Federal prosecutors in the Southern District of New York (SDNY) on Monday, one day before a scheduled bail hearing and arraignment, made their case for detaining Jeffrey Epstein’s accused co-conspirator Ghislaine Maxwell ahead of trial.

The SDNY said that, without even considering the seriousness of the charges that Maxwell enticed minors to travel only to be abused sexually by Epstein, there are “glaring red flags” that should lead the judge to deny bail:

Among other concerns: (1) she is a citizen of a country that does not extradite its own citizens; (2) she appears to have access to considerable wealth domestically and abroad; (3) her finances are completely opaque, as her memorandum pointedly declines to provide the Court with information about her financial resources; and (4) she appears to be skilled at living in hiding. These are glaring red flags, even before the Court considers the gravity of the charges in this case and the serious penalties the defendant faces if convicted at trial.

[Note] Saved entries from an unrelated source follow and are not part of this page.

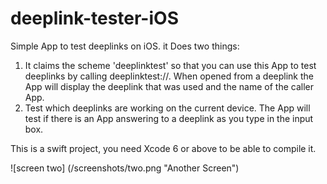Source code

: deeplink-tester-iOS
===================

Simple App to test deeplinks on iOS. it Does two things:

1. It claims the scheme 'deeplinktest' so that you can use this App to test deeplinks by calling deeplinktest://. When opened from a deeplink the App will display the deeplink that was used and the name of the caller App.
2. Test which deeplinks are working on the current device. The App will test if there is an App answering to a deeplink as you type in the input box.

This is a swift project, you need Xcode 6 or above to be able to compile it.

![screen two] (/screenshots/two.png "Another Screen")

Prosecutors worry that Maxwell, who they said played an “essential role in sexual exploitation that caused deep and lasting harm to vulnerable victims,” will flee and never be brought to justice if granted bail.

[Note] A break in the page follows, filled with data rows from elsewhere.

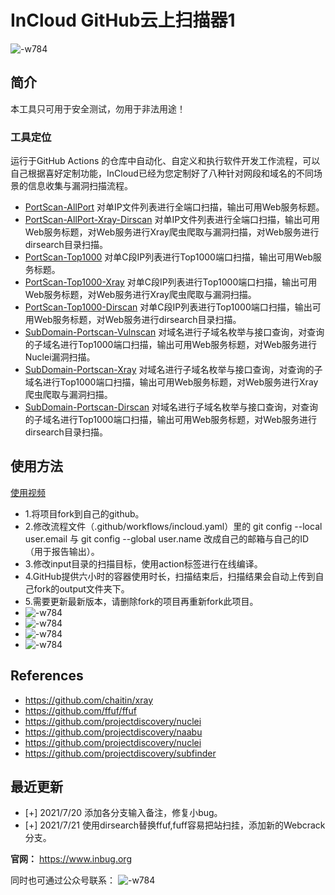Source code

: # InCloud GitHub云上扫描器1
![-w784](yun.png)
## 简介
本工具只可用于安全测试，勿用于非法用途！
### 工具定位
运行于GitHub Actions 的仓库中自动化、自定义和执行软件开发工作流程，可以自己根据喜好定制功能，InCloud已经为您定制好了八种针对网段和域名的不同场景的信息收集与漏洞扫描流程。
* [PortScan-AllPort](https://github.com/inbug-team/InCloud/tree/PortScan-AllPort) 对单IP文件列表进行全端口扫描，输出可用Web服务标题。
* [PortScan-AllPort-Xray-Dirscan](https://github.com/inbug-team/InCloud/tree/PortScan-AllPort-Xray-dirscan)   对单IP文件列表进行全端口扫描，输出可用Web服务标题，对Web服务进行Xray爬虫爬取与漏洞扫描，对Web服务进行dirsearch目录扫描。
* [PortScan-Top1000](https://github.com/inbug-team/InCloud/tree/PortScan-Top1000) 对单C段IP列表进行Top1000端口扫描，输出可用Web服务标题。
* [PortScan-Top1000-Xray](https://github.com/inbug-team/InCloud/tree/PortScan-Top1000-Xray) 对单C段IP列表进行Top1000端口扫描，输出可用Web服务标题，对Web服务进行Xray爬虫爬取与漏洞扫描。
* [PortScan-Top1000-Dirscan](https://github.com/inbug-team/InCloud/tree/PortScan-Top1000-Dirscan) 对单C段IP列表进行Top1000端口扫描，输出可用Web服务标题，对Web服务进行dirsearch目录扫描。
* [SubDomain-Portscan-Vulnscan](https://github.com/inbug-team/InCloud/tree/SubDomain-Portscan-Vulnscan) 对域名进行子域名枚举与接口查询，对查询的子域名进行Top1000端口扫描，输出可用Web服务标题，对Web服务进行Nuclei漏洞扫描。
* [SubDomain-Portscan-Xray](https://github.com/inbug-team/InCloud/tree/SubDomain-Portscan-Xray) 对域名进行子域名枚举与接口查询，对查询的子域名进行Top1000端口扫描，输出可用Web服务标题，对Web服务进行Xray爬虫爬取与漏洞扫描。
* [SubDomain-Portscan-Dirscan](https://github.com/inbug-team/InCloud/tree/SubDomain-Portscan-Dirscan) 对域名进行子域名枚举与接口查询，对查询的子域名进行Top1000端口扫描，输出可用Web服务标题，对Web服务进行dirsearch目录扫描。

## 使用方法
[使用视频](https://mp.weixin.qq.com/s/IntTPw4VpgaVzbZd1BZ8IQ)
* 1.将项目fork到自己的github。
* 2.修改流程文件（.github/workflows/incloud.yaml）里的 git config --local user.email  与   git config --global user.name  改成自己的邮箱与自己的ID（用于报告输出）。
* 3.修改input目录的扫描目标，使用action标签进行在线编译。
* 4.GitHub提供六小时的容器使用时长，扫描结束后，扫描结果会自动上传到自己fork的output文件夹下。
* 5.需要更新最新版本，请删除fork的项目再重新fork此项目。
* ![-w784](img/inbug01.png)
* ![-w784](img/inbug03.png)
* ![-w784](img/inbug04.png)
* ![-w784](img/inbug05.png)
## References
* https://github.com/chaitin/xray
* https://github.com/ffuf/ffuf
* https://github.com/projectdiscovery/nuclei
* https://github.com/projectdiscovery/naabu
* https://github.com/projectdiscovery/nuclei
* https://github.com/projectdiscovery/subfinder

## 最近更新
* [+] 2021/7/20 添加各分支输入备注，修复小bug。
* [+] 2021/7/21 使用dirsearch替换ffuf,fuff容易把站扫挂，添加新的Webcrack分支。



**官网：**
https://www.inbug.org

同时也可通过公众号联系：
![-w784](InBug.png)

“At the heart of this case are brave women who are victims of serious crimes that demand justice. The defendant’s motion wholly fails to appreciate the driving force behind this case: the defendant’s victims were sexually abused as minors as a direct result of Ghislaine Maxwell’s actions, and they have carried the trauma from these events for their entire adult lives. They deserve to see her brought to justice at a trial,” prosecutors said. “There will be no trial for the victims if the defendant is afforded the opportunity to flee the jurisdiction, and there is every reason to think that is exactly what she will do if she is released.”

Maxwell’s defense lawyers came up with at least eight reasons last Friday as to why their client should be bailed out ahead of trial. The coronavirus threat was among those reasons, but so was this: Ghislaine Maxwell is not Jeffrey Epstein. Not exactly a ringing endorsement, but an argument nonetheless.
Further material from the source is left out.